Lets try to make some plots and explore the quality of data.

Abundance

First, lets transform the data into relative abundance

altExp(tse, 'read') <- transformAssay(altExp(tse, 'read'),assay.type = 'abundances', method = 'relabundance')

Now, lets plot the jitter plot based on relative abundance data, similar to the one presented at (Salosensaari et al. 2021) (Supplementary Fig.1), can be visualized as follows:

plotAbundanceDensity(
  altExp(tse, 'read'), layout = "jitter",
  assay.type = "relabundance",
  n = 20, point_size=1, point.shape=19,
  point.alpha=0.1) +
  scale_x_log10(label=scales::percent)
Warning in scale_x_log10(label = scales::percent): log-10 transformation
introduced infinite values.

The relative abundance values for the top-10 AMR genes can be visualized as a density plot over a log-scaled axis, with “Westernized” variable indicated by colors:

plotAbundanceDensity(
  altExp(tse, 'read'), layout = "density",
  assay.type = "relabundance",
  n = 10, colour.by="Westernized",
  point.alpha=1/10) +
  scale_x_log10()
Warning in scale_x_log10(): log-10 transformation introduced infinite values.
Warning: Removed 8606 rows containing non-finite outside the scale range
(`stat_density()`).

This plot gives an idea about the abundances of some AMRs like tetQ are more in westernized population.

Lets agglomerate data based on anitbiotic class present in rowData and see the same plots at antibiotics class level:

# Agglomerate
altExp(tse, 'read_abclass') <- agglomerateByVariable(
                                  x = altExp(tse, 'read'),
                                  by='rows',
                                  rowData(altExp(tse,'read'))$antibiotic_class
                                  )
# plot
plotAbundanceDensity(
  altExp(tse, 'read_abclass'), layout = "density",
  assay.type = "relabundance",
  n = 10, colour.by="Westernized",
  point.alpha=1/10) +
  scale_x_log10()
Warning in scale_x_log10(): log-10 transformation introduced infinite values.
Warning: Removed 12041 rows containing non-finite outside the scale range
(`stat_density()`).

Diversity and Similarity

Alpha diversity

Alpha diversity can be estimated with addAlpha() wrapper function that interact with other packages implementing the calculation, such as vegan (Oksanen et al. 2020)

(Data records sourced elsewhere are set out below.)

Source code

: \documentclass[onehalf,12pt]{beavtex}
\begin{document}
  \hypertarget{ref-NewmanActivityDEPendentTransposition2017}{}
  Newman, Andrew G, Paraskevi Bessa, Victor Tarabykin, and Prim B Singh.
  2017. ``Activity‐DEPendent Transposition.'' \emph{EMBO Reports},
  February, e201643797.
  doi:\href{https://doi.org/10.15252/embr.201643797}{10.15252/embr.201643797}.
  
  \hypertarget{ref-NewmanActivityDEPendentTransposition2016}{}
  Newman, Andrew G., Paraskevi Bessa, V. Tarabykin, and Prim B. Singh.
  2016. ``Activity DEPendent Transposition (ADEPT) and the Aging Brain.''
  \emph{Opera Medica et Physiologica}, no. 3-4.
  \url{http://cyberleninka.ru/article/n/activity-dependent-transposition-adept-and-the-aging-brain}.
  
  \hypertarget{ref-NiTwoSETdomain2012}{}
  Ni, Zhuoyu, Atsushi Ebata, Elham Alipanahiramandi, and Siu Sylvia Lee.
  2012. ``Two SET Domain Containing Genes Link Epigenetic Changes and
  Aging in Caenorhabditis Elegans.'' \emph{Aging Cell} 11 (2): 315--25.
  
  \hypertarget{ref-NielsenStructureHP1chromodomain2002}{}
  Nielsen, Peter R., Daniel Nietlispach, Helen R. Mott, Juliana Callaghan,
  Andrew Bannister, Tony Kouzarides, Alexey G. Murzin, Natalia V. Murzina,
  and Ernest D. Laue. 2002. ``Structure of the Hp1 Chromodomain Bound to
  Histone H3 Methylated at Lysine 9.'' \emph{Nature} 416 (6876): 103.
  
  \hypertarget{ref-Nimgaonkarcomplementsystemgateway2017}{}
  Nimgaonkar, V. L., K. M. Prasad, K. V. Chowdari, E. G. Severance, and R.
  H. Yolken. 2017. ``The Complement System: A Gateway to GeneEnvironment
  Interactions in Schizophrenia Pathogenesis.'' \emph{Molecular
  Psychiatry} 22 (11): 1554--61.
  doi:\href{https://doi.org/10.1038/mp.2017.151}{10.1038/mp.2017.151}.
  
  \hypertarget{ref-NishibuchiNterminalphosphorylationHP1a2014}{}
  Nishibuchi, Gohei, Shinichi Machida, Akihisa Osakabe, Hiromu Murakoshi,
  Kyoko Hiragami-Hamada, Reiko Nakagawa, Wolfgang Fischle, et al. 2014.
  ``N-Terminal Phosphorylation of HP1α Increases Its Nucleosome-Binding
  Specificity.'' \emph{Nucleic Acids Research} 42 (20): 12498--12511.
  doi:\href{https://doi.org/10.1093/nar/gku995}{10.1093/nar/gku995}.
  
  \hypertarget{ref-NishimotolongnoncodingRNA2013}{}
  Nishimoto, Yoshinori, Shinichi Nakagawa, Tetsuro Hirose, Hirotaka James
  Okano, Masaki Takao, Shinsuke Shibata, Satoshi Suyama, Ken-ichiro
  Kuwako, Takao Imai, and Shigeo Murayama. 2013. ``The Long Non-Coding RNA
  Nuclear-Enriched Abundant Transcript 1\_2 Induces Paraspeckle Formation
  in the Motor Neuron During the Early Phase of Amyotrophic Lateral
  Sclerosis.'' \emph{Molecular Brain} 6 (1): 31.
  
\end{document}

These functions calculate the given indices, and add them to the colData slot of the SummarizedExperiment object with the given name.

# calculate observed alpha diversity and add it to colData slot
altExp(tse, 'read') <- addAlpha(
  altExp(tse, 'read'), assay.type = "abundances", index = "shannon_diversity", name = "shannon_diversity",
  detection = 10)

# plot
plotColData(
    altExp(tse, 'read'),
    "shannon_diversity",
    "Disease",
    colour_by = "Disease") +
    theme(axis.text.x = element_text(angle = 45, hjust = 1)) +
  xlab('Host status')

Unsupervised ordinations

Unsupervised ordination methods analyze variation in the data without additional information on covariates or other supervision of the model. Among the different approaches, Multi-Dimensional Scaling (MDS) and non-metric MDS (NMDS) can be regarded as the standard. They are jointly referred to as PCoA.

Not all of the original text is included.